The UN Climate Conference (COP24) on December 14, 2018 saw the adoption of ‘Katowice package’, the rulebook for implementation of the 2015 Paris climate agreement.
The Ministers of 200 nations reached consensus on rules after two weeks of intense negotiations during the 24th Conference of the Parties (COP24) to the UN Framework Convention on Climate Change (UNFCCC) that took place during December 2-14, 2018 in Katowice, Poland. The meeting was presided by Polish President, Michal Kurtyka.
The adopted guidelines package aims to encourage greater climate action ambition and benefit people from all walks of life, especially the most vulnerable.
The UN Secretary-General Antonio Guterres hailed the adoption of guidelines as a basis for a transformative process as this will require strengthened ambition from the international community.
Katowice package: Rulebook for implementation of 2015 Paris climate agreement
The main issues still need to be resolved such as the use of cooperative approaches, as well as the sustainable development mechanism. Resolution of these issues would allow countries to meet a part of their domestic mitigation goals through the use of “market mechanisms”.
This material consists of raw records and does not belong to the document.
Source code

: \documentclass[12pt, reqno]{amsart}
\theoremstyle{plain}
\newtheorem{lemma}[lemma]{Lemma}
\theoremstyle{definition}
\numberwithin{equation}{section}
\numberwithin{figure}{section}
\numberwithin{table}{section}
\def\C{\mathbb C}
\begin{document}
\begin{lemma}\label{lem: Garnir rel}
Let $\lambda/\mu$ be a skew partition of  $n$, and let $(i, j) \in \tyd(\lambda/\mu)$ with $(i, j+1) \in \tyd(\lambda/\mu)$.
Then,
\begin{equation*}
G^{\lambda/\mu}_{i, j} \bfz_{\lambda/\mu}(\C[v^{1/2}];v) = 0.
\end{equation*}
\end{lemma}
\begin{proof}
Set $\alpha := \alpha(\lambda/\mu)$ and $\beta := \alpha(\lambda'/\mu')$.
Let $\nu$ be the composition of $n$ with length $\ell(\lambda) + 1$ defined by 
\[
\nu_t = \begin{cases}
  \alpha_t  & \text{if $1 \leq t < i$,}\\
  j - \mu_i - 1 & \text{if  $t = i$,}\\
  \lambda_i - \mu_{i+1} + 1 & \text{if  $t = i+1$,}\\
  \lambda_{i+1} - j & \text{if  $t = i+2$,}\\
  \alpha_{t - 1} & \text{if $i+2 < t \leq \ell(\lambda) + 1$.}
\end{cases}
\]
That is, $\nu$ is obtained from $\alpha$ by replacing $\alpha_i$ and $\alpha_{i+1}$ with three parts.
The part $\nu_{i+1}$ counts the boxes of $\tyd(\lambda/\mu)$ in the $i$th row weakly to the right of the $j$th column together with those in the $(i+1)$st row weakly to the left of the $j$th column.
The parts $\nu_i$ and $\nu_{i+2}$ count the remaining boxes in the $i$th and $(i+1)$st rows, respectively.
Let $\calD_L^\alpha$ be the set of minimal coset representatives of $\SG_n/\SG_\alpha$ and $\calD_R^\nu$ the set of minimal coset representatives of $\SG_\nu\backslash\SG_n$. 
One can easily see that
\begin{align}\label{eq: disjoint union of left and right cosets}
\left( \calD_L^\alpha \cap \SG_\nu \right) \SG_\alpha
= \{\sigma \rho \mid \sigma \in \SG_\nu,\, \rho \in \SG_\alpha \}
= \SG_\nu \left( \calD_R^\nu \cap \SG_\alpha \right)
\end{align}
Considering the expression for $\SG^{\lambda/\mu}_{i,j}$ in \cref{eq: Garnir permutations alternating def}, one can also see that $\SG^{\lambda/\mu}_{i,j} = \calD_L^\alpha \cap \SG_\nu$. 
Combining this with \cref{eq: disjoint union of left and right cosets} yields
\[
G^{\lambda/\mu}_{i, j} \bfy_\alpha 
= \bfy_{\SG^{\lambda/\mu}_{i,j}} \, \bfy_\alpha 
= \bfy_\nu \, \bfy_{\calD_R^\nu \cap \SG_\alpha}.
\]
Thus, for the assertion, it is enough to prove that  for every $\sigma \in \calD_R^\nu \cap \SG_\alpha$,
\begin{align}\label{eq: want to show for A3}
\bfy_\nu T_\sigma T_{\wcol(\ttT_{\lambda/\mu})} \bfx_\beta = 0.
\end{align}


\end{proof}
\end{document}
Market mechanisms provide flexible instruments for reducing the costs of cutting emissions, such as carbon markets.
These negotiations will further be taken up for talks at the UN climate change conference, COP25, set to take place in Chile.
Fiji-led Talanoa Dialogue concluded
• The Fiji-led Talanoa Dialogue, a year-long inclusive dialogue that relates to the Paris Agreement, was also concluded at COP24, with the global warming of 1.5 degree Celsius report by the Intergovernmental Panel on Climate Change (IPCC) as a major input.
• There is a clear recognition of the IPCC’s role in providing scientific input to inform countries in strengthening their response to the threat of climate change.
• ‘Talanoa Call for Action’ calls upon all countries and stakeholders to act with urgency.
• Countries are encouraged to factor the outcome of the dialogue into efforts to increase their ambition and to update their nationally determined contributions in 2020.